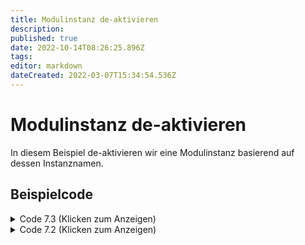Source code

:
 ```yaml
---
title: Modulinstanz de-aktivieren
description: 
published: true
date: 2022-10-14T08:26:25.896Z
tags: 
editor: markdown
dateCreated: 2022-03-07T15:34:54.536Z
---
```


# Modulinstanz de-aktivieren

In diesem Beispiel de-aktivieren wir eine Modulinstanz basierend auf dessen Instanznamen.

## Beispielcode

<details>
  <summary> Code 7.3 (Klicken zum Anzeigen)</summary>

    import java.util.List;
		import org.apache.logging.log4j.Logger;
    import de.starface.core.component.StarfaceComponentProvider;
    import de.vertico.starface.module.core.ModuleRegistry;
    import de.vertico.starface.module.core.model.Module;
    import de.vertico.starface.module.core.model.ModuleInstance;
    import de.vertico.starface.module.core.model.ModuleInstanceProject;
    import de.vertico.starface.module.core.model.VariableType;
    import de.vertico.starface.module.core.model.Visibility;
    import de.vertico.starface.module.core.runtime.IBaseExecutable;
    import de.vertico.starface.module.core.runtime.IRuntimeEnvironment;
    import de.vertico.starface.module.core.runtime.annotations.Function;
    import de.vertico.starface.module.core.runtime.annotations.InputVar;

    @Function(visibility=Visibility.Private, rookieFunction=false, description="")
    public class EnableDisableModuleInstancebyName implements IBaseExecutable 
    {
      //##########################################################################################

      @InputVar(label="InstanceName", description="",type=VariableType.STRING)
      public String InstanceName="";

      @InputVar(label="Disable", description="If Instance should be Disabled",type=VariableType.BOOLEAN)
      public Boolean Disable = false;

        StarfaceComponentProvider componentProvider = StarfaceComponentProvider.getInstance(); 
        //##########################################################################################

      //###################			Code Execution			############################	
      @Override
      public void execute(IRuntimeEnvironment context) throws Exception 
      {
	   		 Logger log = context.getLog();

        if(InstanceName.isEmpty()) //If no instancename supplied
        {
          log.debug("No Instance Name Supplied");
          return;
        }

        ModuleRegistry MR = (ModuleRegistry)context.provider().fetch(ModuleRegistry.class); //Fetch Moduleregistry

        List<Module> Modules = MR.getModules(); //Fetch all currently installed Modules

        List<ModuleInstance> ModuleInstances = null;

        for(Module M: Modules) //For each Module
        {
          ModuleInstances  = MR.getInstances4Module(M.getId()); //Fetch all Instances
          for(ModuleInstance MI: ModuleInstances)  //For each Instance
          {
            log.debug(MI.getName() + " <==> " +InstanceName);
            if(MI.getName().equals(InstanceName)) //Check if name Machtes
            {
              log.debug(MI.getName() + "==> "+ MI.getId() + " <==> " + InstanceName);
              ModuleInstanceProject MIP = MR.getInstance4Edit(MI.getId()); //Get Instance as editable instance
              MR.activateModuleInstance(MIP, !Disable); //Set Enabled Boolean
              MR.updateModuleInstance(MIP); //Save Changes to instance
              break; //Break, because Instancenames are Unique
            }
          }
        }
      }//END OF EXECUTION
    }
  
 </details>

<details>
  <summary> Code 7.2 (Klicken zum Anzeigen)</summary>

    import java.util.List;
    import org.apache.commons.logging.Log;
    import de.starface.core.component.StarfaceComponentProvider;
    import de.vertico.starface.module.core.ModuleRegistry;
    import de.vertico.starface.module.core.model.Module;
    import de.vertico.starface.module.core.model.ModuleInstance;
    import de.vertico.starface.module.core.model.ModuleInstanceProject;
    import de.vertico.starface.module.core.model.VariableType;
    import de.vertico.starface.module.core.model.Visibility;
    import de.vertico.starface.module.core.runtime.IBaseExecutable;
    import de.vertico.starface.module.core.runtime.IRuntimeEnvironment;
    import de.vertico.starface.module.core.runtime.annotations.Function;
    import de.vertico.starface.module.core.runtime.annotations.InputVar;

    @Function(visibility=Visibility.Private, rookieFunction=false, description="")
    public class EnableDisableModuleInstancebyName implements IBaseExecutable 
    {
      //##########################################################################################

      @InputVar(label="InstanceName", description="",type=VariableType.STRING)
      public String InstanceName="";

      @InputVar(label="Disable", description="If Instance should be Disabled",type=VariableType.BOOLEAN)
      public Boolean Disable = false;

        StarfaceComponentProvider componentProvider = StarfaceComponentProvider.getInstance(); 
        //##########################################################################################

      //###################			Code Execution			############################	
      @Override
      public void execute(IRuntimeEnvironment context) throws Exception 
      {
        Log log = context.getLog();

        if(InstanceName.isEmpty()) //If no instancename supplied
        {
          log.debug("No Instance Name Supplied");
          return;
        }

        ModuleRegistry MR = (ModuleRegistry)context.provider().fetch(ModuleRegistry.class); //Fetch Moduleregistry

        List<Module> Modules = MR.getModules(); //Fetch all currently installed Modules

        List<ModuleInstance> ModuleInstances = null;

        for(Module M: Modules) //For each Module
        {
          ModuleInstances  = MR.getInstances4Module(M.getId()); //Fetch all Instances
          for(ModuleInstance MI: ModuleInstances)  //For each Instance
          {
            log.debug(MI.getName() + " <==> " +InstanceName);
            if(MI.getName().equals(InstanceName)) //Check if name Machtes
            {
              log.debug(MI.getName() + "==> "+ MI.getId() + " <==> " + InstanceName);
              ModuleInstanceProject MIP = MR.getInstance4Edit(MI.getId()); //Get Instance as editable instance
              MR.activateModuleInstance(MIP, !Disable); //Set Enabled Boolean
              MR.updateModuleInstance(MIP); //Save Changes to instance
              break; //Break, because Instancenames are Unique
            }
          }
        }
      }//END OF EXECUTION
    }
  
 </details>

______

### INSTRUCTIONS TO FOLLOW
The listing is to be repeated word for word, with all pictures omitted.

### EXERCISE ANSWER
Source code

:
 ```yaml
---
title: Modulinstanz de-aktivieren
description: 
published: true
date: 2022-10-14T08:26:25.896Z
tags: 
editor: markdown
dateCreated: 2022-03-07T15:34:54.536Z
---
```


# Modulinstanz de-aktivieren

In diesem Beispiel de-aktivieren wir eine Modulinstanz basierend auf dessen Instanznamen.

## Beispielcode

<details>
  <summary> Code 7.3 (Klicken zum Anzeigen)</summary>

    import java.util.List;
		import org.apache.logging.log4j.Logger;
    import de.starface.core.component.StarfaceComponentProvider;
    import de.vertico.starface.module.core.ModuleRegistry;
    import de.vertico.starface.module.core.model.Module;
    import de.vertico.starface.module.core.model.ModuleInstance;
    import de.vertico.starface.module.core.model.ModuleInstanceProject;
    import de.vertico.starface.module.core.model.VariableType;
    import de.vertico.starface.module.core.model.Visibility;
    import de.vertico.starface.module.core.runtime.IBaseExecutable;
    import de.vertico.starface.module.core.runtime.IRuntimeEnvironment;
    import de.vertico.starface.module.core.runtime.annotations.Function;
    import de.vertico.starface.module.core.runtime.annotations.InputVar;

    @Function(visibility=Visibility.Private, rookieFunction=false, description="")
    public class EnableDisableModuleInstancebyName implements IBaseExecutable 
    {
      //##########################################################################################

      @InputVar(label="InstanceName", description="",type=VariableType.STRING)
      public String InstanceName="";

      @InputVar(label="Disable", description="If Instance should be Disabled",type=VariableType.BOOLEAN)
      public Boolean Disable = false;

        StarfaceComponentProvider componentProvider = StarfaceComponentProvider.getInstance(); 
        //##########################################################################################

      //###################			Code Execution			############################	
      @Override
      public void execute(IRuntimeEnvironment context) throws Exception 
      {
	   		 Logger log = context.getLog();

        if(InstanceName.isEmpty()) //If no instancename supplied
        {
          log.debug("No Instance Name Supplied");
          return;
        }

        ModuleRegistry MR = (ModuleRegistry)context.provider().fetch(ModuleRegistry.class); //Fetch Moduleregistry

        List<Module> Modules = MR.getModules(); //Fetch all currently installed Modules

        List<ModuleInstance> ModuleInstances = null;

        for(Module M: Modules) //For each Module
        {
          ModuleInstances  = MR.getInstances4Module(M.getId()); //Fetch all Instances
          for(ModuleInstance MI: ModuleInstances)  //For each Instance
          {
            log.debug(MI.getName() + " <==> " +InstanceName);
            if(MI.getName().equals(InstanceName)) //Check if name Machtes
            {
              log.debug(MI.getName() + "==> "+ MI.getId() + " <==> " + InstanceName);
              ModuleInstanceProject MIP = MR.getInstance4Edit(MI.getId()); //Get Instance as editable instance
              MR.activateModuleInstance(MIP, !Disable); //Set Enabled Boolean
              MR.updateModuleInstance(MIP); //Save Changes to instance
              break; //Break, because Instancenames are Unique
            }
          }
        }
      }//END OF EXECUTION
    }
  
 </details>

<details>
  <summary> Code 7.2 (Klicken zum Anzeigen)</summary>

    import java.util.List;
    import org.apache.commons.logging.Log;
    import de.starface.core.component.StarfaceComponentProvider;
    import de.vertico.starface.module.core.ModuleRegistry;
    import de.vertico.starface.module.core.model.Module;
    import de.vertico.starface.module.core.model.ModuleInstance;
    import de.vertico.starface.module.core.model.ModuleInstanceProject;
    import de.vertico.starface.module.core.model.VariableType;
    import de.vertico.starface.module.core.model.Visibility;
    import de.vertico.starface.module.core.runtime.IBaseExecutable;
    import de.vertico.starface.module.core.runtime.IRuntimeEnvironment;
    import de.vertico.starface.module.core.runtime.annotations.Function;
    import de.vertico.starface.module.core.runtime.annotations.InputVar;

    @Function(visibility=Visibility.Private, rookieFunction=false, description="")
    public class EnableDisableModuleInstancebyName implements IBaseExecutable 
    {
      //##########################################################################################

      @InputVar(label="InstanceName", description="",type=VariableType.STRING)
      public String InstanceName="";

      @InputVar(label="Disable", description="If Instance should be Disabled",type=VariableType.BOOLEAN)
      public Boolean Disable = false;

        StarfaceComponentProvider componentProvider = StarfaceComponentProvider.getInstance(); 
        //##########################################################################################

      //###################			Code Execution			############################	
      @Override
      public void execute(IRuntimeEnvironment context) throws Exception 
      {
        Log log = context.getLog();

        if(InstanceName.isEmpty()) //If no instancename supplied
        {
          log.debug("No Instance Name Supplied");
          return;
        }

        ModuleRegistry MR = (ModuleRegistry)context.provider().fetch(ModuleRegistry.class); //Fetch Moduleregistry

        List<Module> Modules = MR.getModules(); //Fetch all currently installed Modules

        List<ModuleInstance> ModuleInstances = null;

        for(Module M: Modules) //For each Module
        {
          ModuleInstances  = MR.getInstances4Module(M.getId()); //Fetch all Instances
          for(ModuleInstance MI: ModuleInstances)  //For each Instance
          {
            log.debug(MI.getName() + " <==> " +InstanceName);
            if(MI.getName().equals(InstanceName)) //Check if name Machtes
            {
              log.debug(MI.getName() + "==> "+ MI.getId() + " <==> " + InstanceName);
              ModuleInstanceProject MIP = MR.getInstance4Edit(MI.getId()); //Get Instance as editable instance
              MR.activateModuleInstance(MIP, !Disable); //Set Enabled Boolean
              MR.updateModuleInstance(MIP); //Save Changes to instance
              break; //Break, because Instancenames are Unique
            }
          }
        }
      }//END OF EXECUTION
    }
  
 </details>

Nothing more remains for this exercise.